# What is expected:
Where the word "regular" shows up in the entries below, please copy the whole line.

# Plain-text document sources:
*-*-*
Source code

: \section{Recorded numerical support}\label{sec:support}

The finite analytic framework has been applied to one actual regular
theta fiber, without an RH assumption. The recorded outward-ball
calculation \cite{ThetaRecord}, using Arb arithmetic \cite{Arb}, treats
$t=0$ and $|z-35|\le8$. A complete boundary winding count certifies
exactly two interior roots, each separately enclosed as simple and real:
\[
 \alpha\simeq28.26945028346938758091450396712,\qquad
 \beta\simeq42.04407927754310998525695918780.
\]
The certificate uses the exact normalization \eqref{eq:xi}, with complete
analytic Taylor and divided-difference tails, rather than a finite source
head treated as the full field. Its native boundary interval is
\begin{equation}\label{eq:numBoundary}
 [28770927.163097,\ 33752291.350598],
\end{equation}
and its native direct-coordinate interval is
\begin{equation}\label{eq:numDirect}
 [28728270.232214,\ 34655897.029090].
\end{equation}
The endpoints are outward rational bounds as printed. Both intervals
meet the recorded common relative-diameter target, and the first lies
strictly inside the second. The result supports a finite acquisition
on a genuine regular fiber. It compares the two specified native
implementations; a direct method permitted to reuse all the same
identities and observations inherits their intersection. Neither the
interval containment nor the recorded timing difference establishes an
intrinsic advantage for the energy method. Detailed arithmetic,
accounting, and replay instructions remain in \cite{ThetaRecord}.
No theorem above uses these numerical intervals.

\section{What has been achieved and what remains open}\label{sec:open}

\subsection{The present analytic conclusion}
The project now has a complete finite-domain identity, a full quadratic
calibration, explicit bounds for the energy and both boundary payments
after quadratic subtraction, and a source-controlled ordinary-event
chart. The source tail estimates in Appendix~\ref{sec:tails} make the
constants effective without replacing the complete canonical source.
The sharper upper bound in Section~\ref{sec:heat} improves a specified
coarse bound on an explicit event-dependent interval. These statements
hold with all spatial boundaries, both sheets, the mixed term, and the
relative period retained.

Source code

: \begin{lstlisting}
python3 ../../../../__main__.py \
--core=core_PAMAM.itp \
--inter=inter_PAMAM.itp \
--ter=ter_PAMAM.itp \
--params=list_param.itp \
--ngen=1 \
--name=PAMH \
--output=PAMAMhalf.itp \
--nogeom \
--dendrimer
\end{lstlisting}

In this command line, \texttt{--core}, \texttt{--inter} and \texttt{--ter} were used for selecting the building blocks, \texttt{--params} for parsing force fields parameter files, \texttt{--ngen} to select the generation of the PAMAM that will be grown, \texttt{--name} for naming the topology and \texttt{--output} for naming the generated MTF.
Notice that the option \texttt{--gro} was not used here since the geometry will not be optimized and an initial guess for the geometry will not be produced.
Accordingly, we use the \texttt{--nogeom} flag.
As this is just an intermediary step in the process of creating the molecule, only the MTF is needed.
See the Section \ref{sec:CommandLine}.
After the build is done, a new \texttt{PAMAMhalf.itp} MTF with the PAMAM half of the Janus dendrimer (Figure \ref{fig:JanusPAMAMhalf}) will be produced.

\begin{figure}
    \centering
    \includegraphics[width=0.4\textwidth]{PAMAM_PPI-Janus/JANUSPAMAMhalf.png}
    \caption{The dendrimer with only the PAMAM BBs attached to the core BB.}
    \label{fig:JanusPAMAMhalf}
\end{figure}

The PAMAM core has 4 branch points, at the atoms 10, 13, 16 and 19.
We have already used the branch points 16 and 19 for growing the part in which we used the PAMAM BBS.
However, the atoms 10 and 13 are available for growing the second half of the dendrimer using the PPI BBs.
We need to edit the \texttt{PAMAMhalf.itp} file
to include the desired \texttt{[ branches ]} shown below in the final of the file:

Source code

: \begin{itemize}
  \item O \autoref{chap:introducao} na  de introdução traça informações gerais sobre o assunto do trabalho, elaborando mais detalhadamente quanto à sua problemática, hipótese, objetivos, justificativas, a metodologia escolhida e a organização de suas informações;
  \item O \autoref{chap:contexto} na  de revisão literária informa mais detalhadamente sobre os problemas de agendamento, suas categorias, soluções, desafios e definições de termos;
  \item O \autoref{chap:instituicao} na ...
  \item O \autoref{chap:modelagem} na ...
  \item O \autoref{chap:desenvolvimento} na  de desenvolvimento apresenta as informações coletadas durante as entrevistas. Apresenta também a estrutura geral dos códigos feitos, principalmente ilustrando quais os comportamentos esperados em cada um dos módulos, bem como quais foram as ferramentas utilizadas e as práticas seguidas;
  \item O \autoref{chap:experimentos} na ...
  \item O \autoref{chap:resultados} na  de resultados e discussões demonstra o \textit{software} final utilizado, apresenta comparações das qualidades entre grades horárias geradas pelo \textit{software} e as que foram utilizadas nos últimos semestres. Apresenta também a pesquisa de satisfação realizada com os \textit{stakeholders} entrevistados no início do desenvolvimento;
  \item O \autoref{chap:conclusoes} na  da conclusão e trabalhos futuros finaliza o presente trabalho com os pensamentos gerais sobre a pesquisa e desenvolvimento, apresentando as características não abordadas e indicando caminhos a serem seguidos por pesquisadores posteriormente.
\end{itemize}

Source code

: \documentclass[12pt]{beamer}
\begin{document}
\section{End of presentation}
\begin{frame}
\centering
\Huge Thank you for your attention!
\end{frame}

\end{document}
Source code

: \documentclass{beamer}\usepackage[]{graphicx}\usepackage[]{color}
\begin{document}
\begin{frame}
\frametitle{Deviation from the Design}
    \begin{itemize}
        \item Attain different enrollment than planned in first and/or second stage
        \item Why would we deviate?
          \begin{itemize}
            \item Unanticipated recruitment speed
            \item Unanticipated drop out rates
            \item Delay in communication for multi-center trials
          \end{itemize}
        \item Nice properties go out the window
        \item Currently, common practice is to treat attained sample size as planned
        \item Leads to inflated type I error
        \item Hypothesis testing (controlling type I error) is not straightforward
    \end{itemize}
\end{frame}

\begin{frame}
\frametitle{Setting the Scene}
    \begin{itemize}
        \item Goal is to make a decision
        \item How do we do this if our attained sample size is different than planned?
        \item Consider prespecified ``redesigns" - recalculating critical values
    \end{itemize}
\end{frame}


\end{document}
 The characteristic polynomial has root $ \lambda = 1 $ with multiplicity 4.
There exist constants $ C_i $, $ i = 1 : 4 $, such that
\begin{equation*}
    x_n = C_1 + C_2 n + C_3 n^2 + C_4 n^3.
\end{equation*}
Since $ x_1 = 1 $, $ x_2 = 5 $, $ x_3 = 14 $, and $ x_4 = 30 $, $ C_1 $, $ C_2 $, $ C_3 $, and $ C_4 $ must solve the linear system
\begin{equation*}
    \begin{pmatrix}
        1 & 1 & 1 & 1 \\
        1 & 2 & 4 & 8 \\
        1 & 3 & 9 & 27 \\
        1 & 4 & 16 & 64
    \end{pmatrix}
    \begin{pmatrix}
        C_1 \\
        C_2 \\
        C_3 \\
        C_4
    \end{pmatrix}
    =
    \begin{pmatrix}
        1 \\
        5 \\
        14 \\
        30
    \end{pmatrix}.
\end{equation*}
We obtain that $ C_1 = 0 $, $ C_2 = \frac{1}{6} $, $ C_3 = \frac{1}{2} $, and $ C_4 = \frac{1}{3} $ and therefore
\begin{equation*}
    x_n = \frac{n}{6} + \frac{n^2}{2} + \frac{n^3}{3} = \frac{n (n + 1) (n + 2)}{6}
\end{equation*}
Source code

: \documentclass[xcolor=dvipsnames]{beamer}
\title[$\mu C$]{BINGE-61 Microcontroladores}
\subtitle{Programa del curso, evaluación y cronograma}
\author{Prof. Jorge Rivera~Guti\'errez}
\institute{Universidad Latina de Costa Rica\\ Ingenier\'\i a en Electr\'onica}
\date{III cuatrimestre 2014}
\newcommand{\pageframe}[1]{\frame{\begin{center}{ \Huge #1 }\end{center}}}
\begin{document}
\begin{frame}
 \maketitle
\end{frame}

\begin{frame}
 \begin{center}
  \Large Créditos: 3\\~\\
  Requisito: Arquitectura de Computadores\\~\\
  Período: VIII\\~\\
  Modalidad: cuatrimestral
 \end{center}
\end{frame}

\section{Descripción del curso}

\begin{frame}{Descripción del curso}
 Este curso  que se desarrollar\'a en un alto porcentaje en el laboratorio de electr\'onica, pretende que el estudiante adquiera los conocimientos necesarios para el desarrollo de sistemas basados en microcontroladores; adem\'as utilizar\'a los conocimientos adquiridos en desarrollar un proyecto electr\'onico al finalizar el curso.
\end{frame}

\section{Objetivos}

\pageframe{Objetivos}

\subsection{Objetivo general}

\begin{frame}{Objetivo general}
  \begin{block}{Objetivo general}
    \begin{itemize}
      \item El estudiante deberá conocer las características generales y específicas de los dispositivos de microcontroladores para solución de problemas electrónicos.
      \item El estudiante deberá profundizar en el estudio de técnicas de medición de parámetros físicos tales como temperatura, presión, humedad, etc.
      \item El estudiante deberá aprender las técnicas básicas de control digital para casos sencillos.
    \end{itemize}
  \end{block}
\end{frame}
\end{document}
*-*-*
# Response box:
The finite analytic framework has been applied to one actual regular
on a genuine regular fiber. It compares the two specified native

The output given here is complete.